Una compañía alemana de lencería llamada Lascana recurrió a la impresión 3D como original forma de sortear la inicial prohibición impuesta por la Unión Euroasiática (Rusia, Bielorrusia y Kazajstán) de comerciar con ropa interior femenina de encaje, con el fin de proteger su producción de fibras sintéticas.

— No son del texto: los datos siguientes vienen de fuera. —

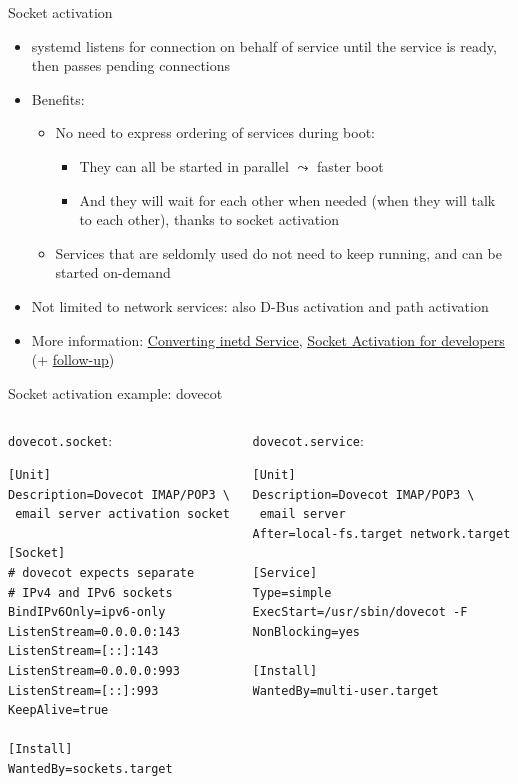 \documentclass[11pt,final,usepdftitle=false]{beamer}
\begin{document}
\begin{frame}{Socket activation}
\begin{itemize}
\item systemd listens for connection on behalf of service until the service is ready, then passes pending connections
\hbr
\item Benefits:
	\begin{itemize}
		\item \alert{No need to express ordering of services during boot}:
			\begin{itemize}
				\item They can all be started in parallel $\leadsto$ \alert{faster boot}
				\item And they will wait for each other when needed (when they will talk to each other), thanks to socket activation
			\end{itemize}
			\hbr
		\item Services that are \alert{seldomly used do not need to keep running}, and can be started on-demand
\end{itemize}
\hbr
\item Not limited to network services: also D-Bus activation and path activation
\hbr
\item More information: \href{http://0pointer.net/blog/projects/inetd.html}{\ul{Converting inetd Service}}, \href{http://0pointer.net/blog/projects/socket-activation.html}{\ul{Socket Activation for developers}} (+ \href{http://0pointer.net/blog/projects/socket-activation2.html}{\ul{follow-up}})
\end{itemize}
\end{frame}

\begin{frame}[fragile]{Socket activation example: dovecot}
\begin{columns}[t]
\begin{column}{0.41\textwidth}
	\alert{\texttt{dovecot.socket}:}
\begin{lstlisting}[basicstyle=\ttfamily\scriptsize,escapeinside={||}]
[Unit]
Description=Dovecot IMAP/POP3 \
 email server activation socket

[Socket]
# dovecot expects separate
# IPv4 and IPv6 sockets
BindIPv6Only=ipv6-only
ListenStream=0.0.0.0:143
ListenStream=[::]:143
ListenStream=0.0.0.0:993
ListenStream=[::]:993
KeepAlive=true

[Install]
WantedBy=sockets.target
\end{lstlisting}
\end{column}
\begin{column}{0.49\textwidth}
\alert{\texttt{dovecot.service}:}
\begin{lstlisting}[basicstyle=\ttfamily\scriptsize,escapeinside={||}]
[Unit]
Description=Dovecot IMAP/POP3 \
 email server
After=local-fs.target network.target

[Service]
Type=simple
ExecStart=/usr/sbin/dovecot -F
NonBlocking=yes

[Install]
WantedBy=multi-user.target
\end{lstlisting}
\end{column}
\end{columns}
\end{frame}
\end{document}
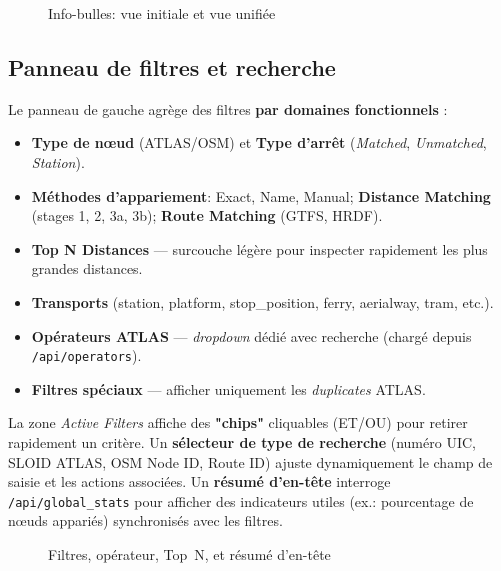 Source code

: \begin{figure}[h]
  \centering
  \caption{Info-bulles: vue initiale et vue unifiée}
  \label{fig:frontend-popups}
\end{figure}

\subsection{Panneau de filtres et recherche}
Le panneau de gauche agrège des filtres \textbf{par domaines fonctionnels} :
\begin{itemize}
  \item \textbf{Type de nœud} (ATLAS/OSM) et \textbf{Type d'arrêt} (\textit{Matched}, \textit{Unmatched}, \textit{Station}).
  \item \textbf{Méthodes d'appariement}: Exact, Name, Manual; \textbf{Distance Matching} (stages 1, 2, 3a, 3b); \textbf{Route Matching} (GTFS, HRDF).
  \item \textbf{Top N Distances} — surcouche légère pour inspecter rapidement les plus grandes distances.
  \item \textbf{Transports} (station, platform, stop\_position, ferry, aerialway, tram, etc.).
  \item \textbf{Opérateurs ATLAS} — \textit{dropdown} dédié avec recherche (chargé depuis \texttt{/api/operators}).
  \item \textbf{Filtres spéciaux} — afficher uniquement les \textit{duplicates} ATLAS.
\end{itemize}

La zone \textit{Active Filters} affiche des \textbf{"chips"} cliquables (ET/OU) pour retirer rapidement un critère. Un \textbf{sélecteur de type de recherche} (numéro UIC, SLOID ATLAS, OSM Node ID, Route ID) ajuste dynamiquement le champ de saisie et les actions associées. Un \textbf{résumé d'en-tête} interroge \texttt{/api/global\_stats} pour afficher des indicateurs utiles (ex.: pourcentage de nœuds appariés) synchronisés avec les filtres.

\begin{figure}[h]
  \centering
  \caption{Filtres, opérateur, Top~N, et résumé d'en-tête}
  \label{fig:frontend-filters}
\end{figure}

Trabajando conjuntamente con la diseñadora rusa Viktoria Anoka y la firma moscovita 3D Printus, Lascana presentó en una feria tecnológica celebrada en San Petersburgo un conjunto de lencería impreso en 3D mediante sinterización por láser de polvo de nylon y adornado con formas de concha.

Aunque a priori esta lencería podría parecer algo incómoda, el mercado de ropa interior de un país tan enorme como Rusia, estimado en varios miles de millones de euros, bien que justificaba el ingenioso procedimiento de producción alternativa de lencería.

“Estamos abriendo el futuro a través del uso de tecnología prometedora como la impresión 3-D. Es increíble, y fuimos los primeros en Rusia en demostrar que puedes lograr ropa interior fabricada una impresora “, declaró  Ksenia Shilkina, directora gerente de Lascana, a The Moscow Times .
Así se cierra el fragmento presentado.